Task:
What lines of the data below hold "OpenReview"? Show them.

Provided records:
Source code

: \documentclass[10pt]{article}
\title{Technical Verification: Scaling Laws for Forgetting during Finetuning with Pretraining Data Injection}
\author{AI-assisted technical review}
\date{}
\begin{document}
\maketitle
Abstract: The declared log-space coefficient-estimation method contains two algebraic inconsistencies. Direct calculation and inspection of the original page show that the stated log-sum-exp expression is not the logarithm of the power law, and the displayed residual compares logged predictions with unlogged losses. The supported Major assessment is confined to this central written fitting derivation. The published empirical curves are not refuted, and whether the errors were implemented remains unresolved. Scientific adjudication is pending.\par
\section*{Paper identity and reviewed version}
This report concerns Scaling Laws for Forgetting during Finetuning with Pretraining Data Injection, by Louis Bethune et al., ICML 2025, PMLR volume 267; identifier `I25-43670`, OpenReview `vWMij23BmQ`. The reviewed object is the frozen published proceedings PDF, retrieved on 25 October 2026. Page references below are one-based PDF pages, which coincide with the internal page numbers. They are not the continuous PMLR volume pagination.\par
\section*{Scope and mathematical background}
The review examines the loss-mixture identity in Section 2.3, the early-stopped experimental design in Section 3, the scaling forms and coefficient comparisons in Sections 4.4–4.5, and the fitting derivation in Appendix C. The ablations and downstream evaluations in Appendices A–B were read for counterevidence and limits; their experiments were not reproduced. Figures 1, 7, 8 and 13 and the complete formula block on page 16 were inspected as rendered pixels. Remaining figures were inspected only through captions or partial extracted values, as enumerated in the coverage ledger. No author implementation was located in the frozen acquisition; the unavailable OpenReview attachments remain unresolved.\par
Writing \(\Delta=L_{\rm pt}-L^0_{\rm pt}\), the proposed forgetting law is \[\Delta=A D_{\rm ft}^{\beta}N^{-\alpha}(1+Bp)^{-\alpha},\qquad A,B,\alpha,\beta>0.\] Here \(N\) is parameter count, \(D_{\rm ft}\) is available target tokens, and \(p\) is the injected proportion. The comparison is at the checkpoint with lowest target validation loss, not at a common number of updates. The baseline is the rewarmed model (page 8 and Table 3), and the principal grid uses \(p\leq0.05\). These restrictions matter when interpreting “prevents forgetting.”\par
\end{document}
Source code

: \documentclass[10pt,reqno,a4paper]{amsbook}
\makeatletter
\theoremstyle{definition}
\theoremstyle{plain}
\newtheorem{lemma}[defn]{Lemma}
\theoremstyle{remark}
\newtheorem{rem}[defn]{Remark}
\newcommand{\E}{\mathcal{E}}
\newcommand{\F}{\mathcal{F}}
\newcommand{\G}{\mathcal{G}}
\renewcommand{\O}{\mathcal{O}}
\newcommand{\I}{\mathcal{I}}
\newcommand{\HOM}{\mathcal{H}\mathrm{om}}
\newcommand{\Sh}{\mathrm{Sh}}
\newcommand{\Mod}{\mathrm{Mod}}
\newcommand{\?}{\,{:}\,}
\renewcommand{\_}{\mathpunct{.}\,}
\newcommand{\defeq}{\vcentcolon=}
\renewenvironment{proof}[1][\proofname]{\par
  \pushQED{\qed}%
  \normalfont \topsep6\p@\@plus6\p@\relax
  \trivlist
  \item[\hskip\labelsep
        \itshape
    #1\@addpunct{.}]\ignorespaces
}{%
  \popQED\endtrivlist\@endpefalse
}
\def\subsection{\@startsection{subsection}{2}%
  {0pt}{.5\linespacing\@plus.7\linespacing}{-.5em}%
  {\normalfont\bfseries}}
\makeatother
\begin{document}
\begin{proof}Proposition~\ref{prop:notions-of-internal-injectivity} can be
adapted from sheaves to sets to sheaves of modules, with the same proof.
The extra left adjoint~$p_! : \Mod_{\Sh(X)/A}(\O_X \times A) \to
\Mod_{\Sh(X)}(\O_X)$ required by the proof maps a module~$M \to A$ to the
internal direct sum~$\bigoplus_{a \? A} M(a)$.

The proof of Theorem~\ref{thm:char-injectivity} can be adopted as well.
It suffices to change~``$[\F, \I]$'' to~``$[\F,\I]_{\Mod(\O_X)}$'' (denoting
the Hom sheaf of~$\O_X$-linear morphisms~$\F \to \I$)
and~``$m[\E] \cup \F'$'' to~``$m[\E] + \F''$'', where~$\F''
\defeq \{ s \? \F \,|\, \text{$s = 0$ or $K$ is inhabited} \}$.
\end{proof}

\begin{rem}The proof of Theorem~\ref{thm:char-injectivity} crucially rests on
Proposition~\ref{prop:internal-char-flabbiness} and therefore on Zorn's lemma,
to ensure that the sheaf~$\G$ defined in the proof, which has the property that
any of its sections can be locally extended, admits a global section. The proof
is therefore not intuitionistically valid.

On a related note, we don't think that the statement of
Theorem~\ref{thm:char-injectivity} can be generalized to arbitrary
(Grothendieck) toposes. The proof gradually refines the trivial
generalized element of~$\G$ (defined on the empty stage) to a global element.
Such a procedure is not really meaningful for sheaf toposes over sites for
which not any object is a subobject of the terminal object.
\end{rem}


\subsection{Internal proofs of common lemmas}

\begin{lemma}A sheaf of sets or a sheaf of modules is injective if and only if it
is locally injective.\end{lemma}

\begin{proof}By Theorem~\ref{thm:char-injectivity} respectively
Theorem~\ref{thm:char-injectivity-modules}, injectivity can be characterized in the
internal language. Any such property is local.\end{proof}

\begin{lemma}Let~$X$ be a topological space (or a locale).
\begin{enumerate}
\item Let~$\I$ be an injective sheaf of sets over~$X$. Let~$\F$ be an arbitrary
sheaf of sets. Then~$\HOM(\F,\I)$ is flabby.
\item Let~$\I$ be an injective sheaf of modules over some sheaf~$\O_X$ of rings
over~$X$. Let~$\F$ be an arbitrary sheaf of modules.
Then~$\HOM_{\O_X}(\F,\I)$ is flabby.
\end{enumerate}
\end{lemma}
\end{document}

Task response:
This report concerns Scaling Laws for Forgetting during Finetuning with Pretraining Data Injection, by Louis Bethune et al., ICML 2025, PMLR volume 267; identifier `I25-43670`, OpenReview `vWMij23BmQ`. The reviewed object is the frozen published proceedings PDF, retrieved on 25 October 2026. Page references below are one-based PDF pages, which coincide with the internal page numbers. They are not the continuous PMLR volume pagination.\par
The review examines the loss-mixture identity in Section 2.3, the early-stopped experimental design in Section 3, the scaling forms and coefficient comparisons in Sections 4.4–4.5, and the fitting derivation in Appendix C. The ablations and downstream evaluations in Appendices A–B were read for counterevidence and limits; their experiments were not reproduced. Figures 1, 7, 8 and 13 and the complete formula block on page 16 were inspected as rendered pixels. Remaining figures were inspected only through captions or partial extracted values, as enumerated in the coverage ledger. No author implementation was located in the frozen acquisition; the unavailable OpenReview attachments remain unresolved.\par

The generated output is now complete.